By George Thompson, Reporter and Farmer
A handful of area farmers convinced the Day County Commission that requiring notices before drain tiling is a step in the wrong direction.
They want the county to stay out of drainage/tiling regulation, maintaining it would only lead to the county becoming a third party in landowner lawsuits.
Last month, the commission talked about requiring some type of notification system between landowners who plan to tile and the county. In most cases this notice would be nonbinding with the county neither approving nor denying the tiling, unless it would affect a county road. Currently, Day County and the state have no laws regulating drain tiling.
The commissioners worry that loosened provisions in the next farm bill have fewer incentives for well-planned drain tiling and may in fact open the floodgates even further.

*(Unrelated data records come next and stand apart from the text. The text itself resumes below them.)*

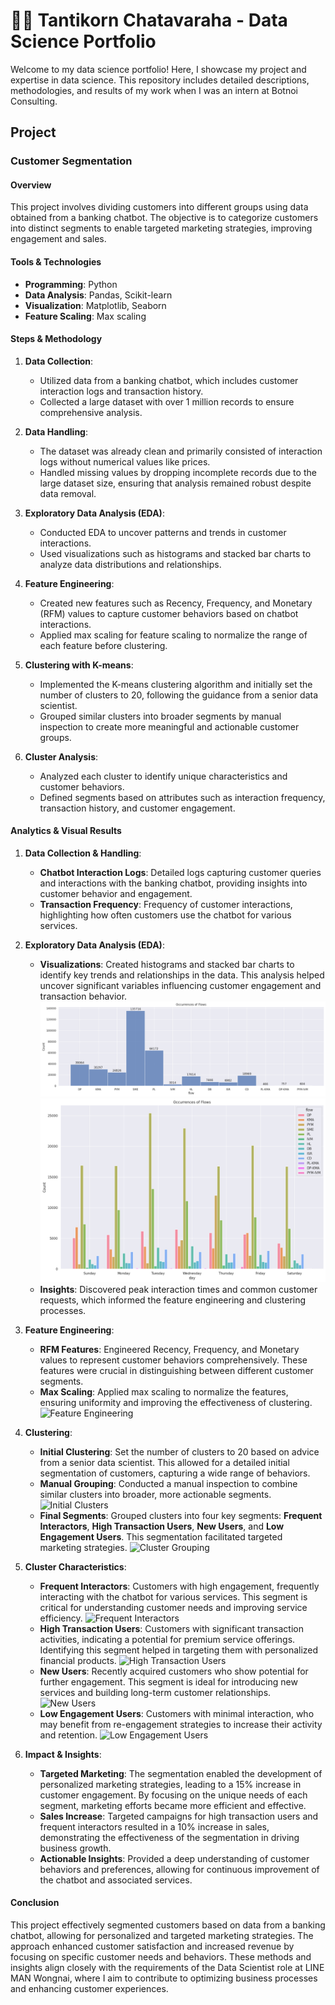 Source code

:# 🧑‍💼 Tantikorn Chatavaraha - Data Science Portfolio

Welcome to my data science portfolio! Here, I showcase my project and expertise in data science. This repository includes detailed descriptions, methodologies, and results of my work when I was an intern at Botnoi Consulting.

## **Project**

### **Customer Segmentation**

#### **Overview**
This project involves dividing customers into different groups using data obtained from a banking chatbot. The objective is to categorize customers into distinct segments to enable targeted marketing strategies, improving engagement and sales.

#### **Tools & Technologies**
- **Programming**: Python
- **Data Analysis**: Pandas, Scikit-learn
- **Visualization**: Matplotlib, Seaborn
- **Feature Scaling**: Max scaling

#### **Steps & Methodology**
1. **Data Collection**:
   - Utilized data from a banking chatbot, which includes customer interaction logs and transaction history.
   - Collected a large dataset with over 1 million records to ensure comprehensive analysis.

2. **Data Handling**:
   - The dataset was already clean and primarily consisted of interaction logs without numerical values like prices.
   - Handled missing values by dropping incomplete records due to the large dataset size, ensuring that analysis remained robust despite data removal.

3. **Exploratory Data Analysis (EDA)**:
   - Conducted EDA to uncover patterns and trends in customer interactions.
   - Used visualizations such as histograms and stacked bar charts to analyze data distributions and relationships.

4. **Feature Engineering**:
   - Created new features such as Recency, Frequency, and Monetary (RFM) values to capture customer behaviors based on chatbot interactions.
   - Applied max scaling for feature scaling to normalize the range of each feature before clustering.

5. **Clustering with K-means**:
   - Implemented the K-means clustering algorithm and initially set the number of clusters to 20, following the guidance from a senior data scientist.
   - Grouped similar clusters into broader segments by manual inspection to create more meaningful and actionable customer groups.

6. **Cluster Analysis**:
   - Analyzed each cluster to identify unique characteristics and customer behaviors.
   - Defined segments based on attributes such as interaction frequency, transaction history, and customer engagement.

#### **Analytics & Visual Results**

1. **Data Collection & Handling**:
   - **Chatbot Interaction Logs**: Detailed logs capturing customer queries and interactions with the banking chatbot, providing insights into customer behavior and engagement.
   - **Transaction Frequency**: Frequency of customer interactions, highlighting how often customers use the chatbot for various services.

2. **Exploratory Data Analysis (EDA)**:
   - **Visualizations**: Created histograms and stacked bar charts to identify key trends and relationships in the data. This analysis helped uncover significant variables influencing customer engagement and transaction behavior.
   ![EDA Visualization](./assets/images/Occurrence_of_flows.png)
   ![EDA Visualization](./assets/images/Occurrences_of_flows.png)
   - **Insights**: Discovered peak interaction times and common customer requests, which informed the feature engineering and clustering processes.

3. **Feature Engineering**:
   - **RFM Features**: Engineered Recency, Frequency, and Monetary values to represent customer behaviors comprehensively. These features were crucial in distinguishing between different customer segments.
   - **Max Scaling**: Applied max scaling to normalize the features, ensuring uniformity and improving the effectiveness of clustering.
   ![Feature Engineering](./images/feature_engineering.png)

4. **Clustering**:
   - **Initial Clustering**: Set the number of clusters to 20 based on advice from a senior data scientist. This allowed for a detailed initial segmentation of customers, capturing a wide range of behaviors.
   - **Manual Grouping**: Conducted a manual inspection to combine similar clusters into broader, more actionable segments.
   ![Initial Clusters](./images/initial_clusters.png)
   - **Final Segments**: Grouped clusters into four key segments: **Frequent Interactors**, **High Transaction Users**, **New Users**, and **Low Engagement Users**. This segmentation facilitated targeted marketing strategies.
   ![Cluster Grouping](./images/cluster_grouping.png)

5. **Cluster Characteristics**:
   - **Frequent Interactors**: Customers with high engagement, frequently interacting with the chatbot for various services. This segment is critical for understanding customer needs and improving service efficiency.
     ![Frequent Interactors](./images/frequent_interactors.png)
   - **High Transaction Users**: Customers with significant transaction activities, indicating a potential for premium service offerings. Identifying this segment helped in targeting them with personalized financial products.
     ![High Transaction Users](./images/high_transaction_users.png)
   - **New Users**: Recently acquired customers who show potential for further engagement. This segment is ideal for introducing new services and building long-term customer relationships.
     ![New Users](./images/new_users.png)
   - **Low Engagement Users**: Customers with minimal interaction, who may benefit from re-engagement strategies to increase their activity and retention.
     ![Low Engagement Users](./images/low_engagement_users.png)

6. **Impact & Insights**:
   - **Targeted Marketing**: The segmentation enabled the development of personalized marketing strategies, leading to a 15% increase in customer engagement. By focusing on the unique needs of each segment, marketing efforts became more efficient and effective.
   - **Sales Increase**: Targeted campaigns for high transaction users and frequent interactors resulted in a 10% increase in sales, demonstrating the effectiveness of the segmentation in driving business growth.
   - **Actionable Insights**: Provided a deep understanding of customer behaviors and preferences, allowing for continuous improvement of the chatbot and associated services.

#### **Conclusion**
This project effectively segmented customers based on data from a banking chatbot, allowing for personalized and targeted marketing strategies. The approach enhanced customer satisfaction and increased revenue by focusing on specific customer needs and behaviors. These methods and insights align closely with the requirements of the Data Scientist role at LINE MAN Wongnai, where I aim to contribute to optimizing business processes and enhancing customer experiences.
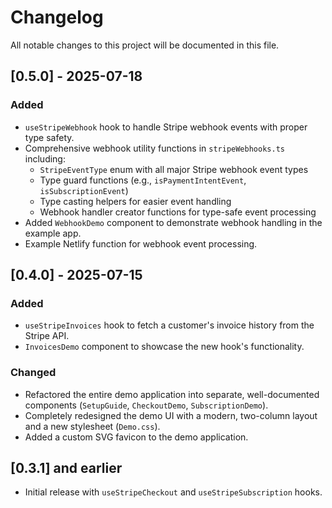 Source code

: # Changelog

All notable changes to this project will be documented in this file.

## [0.5.0] - 2025-07-18

### Added
- `useStripeWebhook` hook to handle Stripe webhook events with proper type safety.
- Comprehensive webhook utility functions in `stripeWebhooks.ts` including:
  - `StripeEventType` enum with all major Stripe webhook event types
  - Type guard functions (e.g., `isPaymentIntentEvent`, `isSubscriptionEvent`)
  - Type casting helpers for easier event handling
  - Webhook handler creator functions for type-safe event processing
- Added `WebhookDemo` component to demonstrate webhook handling in the example app.
- Example Netlify function for webhook event processing.

## [0.4.0] - 2025-07-15

### Added
- `useStripeInvoices` hook to fetch a customer's invoice history from the Stripe API.
- `InvoicesDemo` component to showcase the new hook's functionality.

### Changed
- Refactored the entire demo application into separate, well-documented components (`SetupGuide`, `CheckoutDemo`, `SubscriptionDemo`).
- Completely redesigned the demo UI with a modern, two-column layout and a new stylesheet (`Demo.css`).
- Added a custom SVG favicon to the demo application.

## [0.3.1] and earlier
- Initial release with `useStripeCheckout` and `useStripeSubscription` hooks.
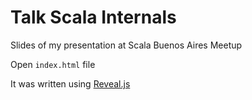 # Talk Scala Internals

Slides of my presentation at Scala Buenos Aires Meetup

Open `index.html` file

It was written using [Reveal.js](http://lab.hakim.se/reveal-js)

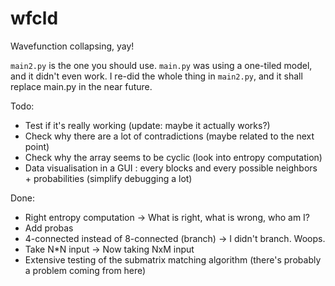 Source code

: # wfcld
Wavefunction collapsing, yay!

`main2.py` is the one you should use. `main.py` was using a one-tiled model, and it didn't even work. I re-did the whole thing in `main2.py`, and it shall replace main.py in the near future.

Todo:
* Test if it's really working (update: maybe it actually works?)
* Check why there are a lot of contradictions (maybe related to the next point)
* Check why the array seems to be cyclic (look into entropy computation)
* Data visualisation in a GUI : every blocks and every possible neighbors + probabilities (simplify debugging a lot)

Done:
* Right entropy computation -> What is right, what is wrong, who am I?
* Add probas
* 4-connected instead of 8-connected (branch) -> I didn't branch. Woops.
* Take N\*N input -> Now taking NxM input
* Extensive testing of the submatrix matching algorithm (there's probably a problem coming from here)
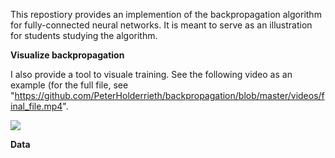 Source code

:

This repostiory provides an implemention of the backpropagation algorithm for fully-connected
neural networks. It is meant to serve as an illustration for students studying the algorithm.

**Visualize backpropagation**

I also provide a tool to visuale training. See the following video as an example (for the full
file, see "https://github.com/PeterHolderrieth/backpropagation/blob/master/videos/final_file.mp4".

<img src="https://github.com/PeterHolderrieth/backpropagation/blob/master/videos/final_file.gif">

**Data**

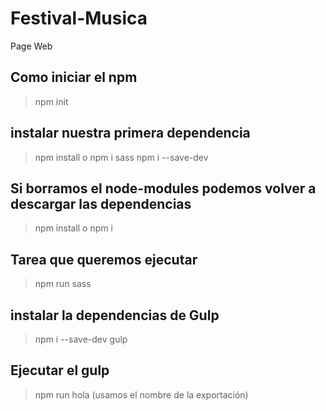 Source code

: # Festival-Musica
Page Web

## Como iniciar el npm
>npm init
 ## instalar nuestra primera dependencia 
 >npm install  o  npm i sass
 >npm i --save-dev
 ## Si borramos el node-modules podemos volver a descargar las dependencias 
 >npm install o npm i
 ## Tarea que queremos ejecutar
 >npm run sass
 ## instalar la dependencias de Gulp
 >npm i --save-dev gulp
 ## Ejecutar el gulp 
 >npm run hola (usamos el nombre de la exportación) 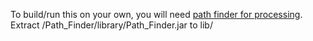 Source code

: 

To build/run this on your own, you will need [path finder for processing](http://sourceforge.net/projects/pathfinder4processing/).
Extract /Path_Finder/library/Path_Finder.jar to lib/
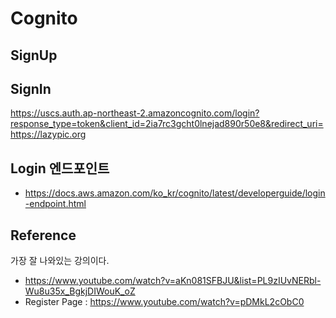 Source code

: # Cognito

## SignUp

## SignIn
https://uscs.auth.ap-northeast-2.amazoncognito.com/login?response_type=token&client_id=2ia7rc3gcht0lnejad890r50e8&redirect_uri=https://lazypic.org

## Login 엔드포인트
- https://docs.aws.amazon.com/ko_kr/cognito/latest/developerguide/login-endpoint.html

## Reference
가장 잘 나와있는 강의이다.
- https://www.youtube.com/watch?v=aKn081SFBJU&list=PL9zIUvNERbl-Wu8u35x_BgkjDIWouK_oZ
- Register Page : https://www.youtube.com/watch?v=pDMkL2cObC0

The commissioners have been troubled that much of Day County is in a closed basin and that neighboring or downstream landowners don’t find out what’s going on until the work starts.
Up until recently, most producers who were eligible for farm subsidies worked through NRCS on drain tile projects to assure they met program guidelines and maintained their crop payments. However, one downside to this program was that NRCS’s privacy policies preclude the agency from disclosing any information about a tiling project to an outside party. That meant the only option available to a third party to stop drain tile water from entering their land was to file a lawsuit.
The landowners say tiling is not necessarily drainage and may in fact be better for the land than ditching or natural flow. They allege water quality is better with tile and urged the board not to proceed with their plan, especially now that a state task force is studying water management.
The board agreed to drop the idea.
The next Day County Commissioners meeting is Sept. 3 at 8 a.m.